In a case study of an evergreen forest in Cambodia, Sasaki and his co-author Francis Putz from the University of Florida in Gainsville use inventory data for plots of trees with trunks wider than 5 centimetres to estimate that the forest holds 121.2 tonnes of carbon per hectare. Of this, 71.4 tonnes is in trees that have trunks wider than 45 centimetres — the trees that loggers are most likely to target. So if all these larger trees were harvested, the carbon stock would be depleted by almost 40%, yet the forest would still be considered a forest under the UNFCCC definition, the study says.
Copenhagen concerns
Sasaki says that the minimum threshold for canopy cover should be raised to 40%, the minimum tree height should be 5 metres and that natural forests should be differentiated from plantations.

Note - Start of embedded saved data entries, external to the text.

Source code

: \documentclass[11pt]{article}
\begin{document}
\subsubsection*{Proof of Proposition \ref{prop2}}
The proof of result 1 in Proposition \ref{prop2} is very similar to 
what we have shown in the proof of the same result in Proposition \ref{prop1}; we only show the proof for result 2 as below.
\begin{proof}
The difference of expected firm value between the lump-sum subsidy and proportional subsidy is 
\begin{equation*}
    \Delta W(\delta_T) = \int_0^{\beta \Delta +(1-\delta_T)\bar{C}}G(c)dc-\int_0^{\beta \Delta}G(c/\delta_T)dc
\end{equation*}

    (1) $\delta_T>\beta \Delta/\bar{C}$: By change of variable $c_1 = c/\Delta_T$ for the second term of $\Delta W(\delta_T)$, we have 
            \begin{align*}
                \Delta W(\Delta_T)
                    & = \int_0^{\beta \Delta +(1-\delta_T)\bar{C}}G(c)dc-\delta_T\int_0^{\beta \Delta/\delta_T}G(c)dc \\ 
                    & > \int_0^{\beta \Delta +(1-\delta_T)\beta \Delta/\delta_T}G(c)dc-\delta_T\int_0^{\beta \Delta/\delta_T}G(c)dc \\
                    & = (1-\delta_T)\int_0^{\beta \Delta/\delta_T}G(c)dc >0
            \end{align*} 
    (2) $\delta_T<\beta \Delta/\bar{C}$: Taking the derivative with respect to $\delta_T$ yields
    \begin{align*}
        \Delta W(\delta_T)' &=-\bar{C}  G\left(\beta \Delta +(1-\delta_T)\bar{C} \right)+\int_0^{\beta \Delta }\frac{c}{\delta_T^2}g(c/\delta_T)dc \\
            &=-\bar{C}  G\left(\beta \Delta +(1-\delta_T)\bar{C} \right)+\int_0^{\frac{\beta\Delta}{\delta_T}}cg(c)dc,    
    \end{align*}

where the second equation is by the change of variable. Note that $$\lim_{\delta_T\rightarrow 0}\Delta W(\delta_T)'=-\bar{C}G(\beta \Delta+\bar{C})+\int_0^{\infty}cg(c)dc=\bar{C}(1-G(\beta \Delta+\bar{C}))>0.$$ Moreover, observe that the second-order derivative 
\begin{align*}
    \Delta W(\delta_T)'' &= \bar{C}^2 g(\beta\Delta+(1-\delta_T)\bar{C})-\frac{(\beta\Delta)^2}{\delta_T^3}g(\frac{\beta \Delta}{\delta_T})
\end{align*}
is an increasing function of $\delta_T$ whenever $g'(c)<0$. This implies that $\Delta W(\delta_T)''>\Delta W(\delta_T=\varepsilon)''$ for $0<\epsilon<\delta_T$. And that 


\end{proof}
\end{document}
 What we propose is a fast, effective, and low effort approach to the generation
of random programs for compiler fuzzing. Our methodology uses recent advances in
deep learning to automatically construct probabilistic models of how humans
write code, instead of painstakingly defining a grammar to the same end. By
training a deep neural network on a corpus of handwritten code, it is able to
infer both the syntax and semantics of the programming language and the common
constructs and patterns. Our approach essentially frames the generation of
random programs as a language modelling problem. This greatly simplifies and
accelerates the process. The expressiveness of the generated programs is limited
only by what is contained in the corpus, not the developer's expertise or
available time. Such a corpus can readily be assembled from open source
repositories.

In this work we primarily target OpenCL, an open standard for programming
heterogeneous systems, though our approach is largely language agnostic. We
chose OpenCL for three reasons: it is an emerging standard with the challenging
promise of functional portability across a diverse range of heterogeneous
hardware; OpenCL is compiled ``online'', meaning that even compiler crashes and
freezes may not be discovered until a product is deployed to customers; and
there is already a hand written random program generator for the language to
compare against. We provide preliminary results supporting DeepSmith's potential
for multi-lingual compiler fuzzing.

Read more about the climate at the Road to Copenhagen special.His proposed threshold for canopy cover, he says, is based not on calculations that show forest degradation would be avoided at these levels, but rather on the definition used by the Food and Agriculture Organization of the United Nations, as this is likely to be acceptable to participating countries and "40% has to be better than 30%".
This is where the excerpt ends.